4. Reliability on real web pages: Does the extension work without errors on the full test set? Some extensions fail silently on pages with complex JavaScript or non-standard content structures.
5. Privacy transparency: Is it clear where content is sent for processing? Is content retained after TTS generation?
What to Look for in a TTS Chrome Extension
Not all TTS Chrome extensions work the same way. Understanding what the features actually do helps you choose the right tool for how you read.
Word-by-Word vs Sentence Highlighting
The difference between word-level and sentence-level highlighting is larger than it sounds. Word-level highlighting means a single word advances with each word spoken. This keeps your visual attention anchored precisely to what you are hearing at every moment, which makes it much harder for attention to wander. Sentence-level highlighting means the entire sentence is highlighted while that sentence plays, which gives your eyes more freedom to drift ahead. For casual listening, sentence highlighting is fine. For retaining complex material or for readers with ADHD or dyslexia, word-level highlighting produces meaningfully better focus and comprehension [Wood et al., Journal of Special Education Technology, 2018].
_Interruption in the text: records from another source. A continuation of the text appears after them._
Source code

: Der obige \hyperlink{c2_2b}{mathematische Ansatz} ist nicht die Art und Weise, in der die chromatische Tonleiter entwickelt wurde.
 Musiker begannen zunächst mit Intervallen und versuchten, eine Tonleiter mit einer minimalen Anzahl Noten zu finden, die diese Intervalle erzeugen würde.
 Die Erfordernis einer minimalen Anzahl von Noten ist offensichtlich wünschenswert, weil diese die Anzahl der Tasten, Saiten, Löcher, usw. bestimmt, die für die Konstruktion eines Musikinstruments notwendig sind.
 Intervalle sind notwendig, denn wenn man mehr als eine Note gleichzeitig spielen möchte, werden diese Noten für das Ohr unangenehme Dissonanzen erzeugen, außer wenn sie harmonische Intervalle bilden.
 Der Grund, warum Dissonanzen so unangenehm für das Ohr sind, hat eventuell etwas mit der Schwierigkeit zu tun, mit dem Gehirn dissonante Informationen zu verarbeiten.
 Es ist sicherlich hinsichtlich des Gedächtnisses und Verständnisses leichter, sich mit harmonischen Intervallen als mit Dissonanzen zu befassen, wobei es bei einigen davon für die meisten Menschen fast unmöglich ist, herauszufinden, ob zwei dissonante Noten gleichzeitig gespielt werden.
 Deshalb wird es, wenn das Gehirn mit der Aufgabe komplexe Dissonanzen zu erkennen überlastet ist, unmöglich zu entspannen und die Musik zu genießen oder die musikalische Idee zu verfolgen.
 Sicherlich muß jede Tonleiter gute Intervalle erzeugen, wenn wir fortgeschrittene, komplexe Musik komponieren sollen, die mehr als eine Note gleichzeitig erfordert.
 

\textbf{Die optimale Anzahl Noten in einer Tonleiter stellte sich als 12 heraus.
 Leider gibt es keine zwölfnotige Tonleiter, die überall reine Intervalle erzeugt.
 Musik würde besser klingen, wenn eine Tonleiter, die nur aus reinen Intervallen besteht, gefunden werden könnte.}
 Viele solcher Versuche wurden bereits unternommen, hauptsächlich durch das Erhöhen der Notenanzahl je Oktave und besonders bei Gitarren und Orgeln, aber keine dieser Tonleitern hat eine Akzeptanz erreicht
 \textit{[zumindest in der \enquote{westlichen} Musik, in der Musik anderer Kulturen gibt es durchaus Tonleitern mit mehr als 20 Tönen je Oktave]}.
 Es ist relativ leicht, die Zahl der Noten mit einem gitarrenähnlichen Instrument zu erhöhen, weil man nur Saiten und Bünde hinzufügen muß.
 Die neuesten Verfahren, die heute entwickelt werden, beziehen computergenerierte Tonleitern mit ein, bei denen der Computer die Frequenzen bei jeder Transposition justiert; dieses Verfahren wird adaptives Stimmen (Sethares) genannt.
Speed Control and Why It Matters
Average adult reading speed is 200-300 words per minute. Average spoken TTS at 1x speed is 150-180 wpm. At 1x, TTS is actually slower than most people read. At 1.5x, TTS reaches about 225-270 wpm, which is within the natural reading range and begins to save meaningful time. At 2x, it reaches 300-360 wpm, which matches or slightly exceeds average reading speed. The practical implication: an extension that caps free users at 1x forces them to listen slower than they would read. Extensions with full free speed control provide significantly more value for regular users.
Privacy: Where Does Your Content Go?
TTS extensions need to process your page content to convert it to speech. The question is what happens to that content during and after processing. Browser built-in voices (used by Read Aloud by default, Talkie on free tier, and Edge built-in) process audio entirely on-device with no content sent to external servers. Extensions that use neural TTS via cloud APIs (Alexandria, Speechify, Natural Reader premium) send content to an external server for processing. Alexandria processes your text for speech synthesis and never stores it. Audio is cached to improve performance on repeat listens. For fully private listening, switch to browser voices in settings, which process everything locally on your device. For documents containing sensitive information, it is worth checking the privacy policy of any cloud-based TTS service before use.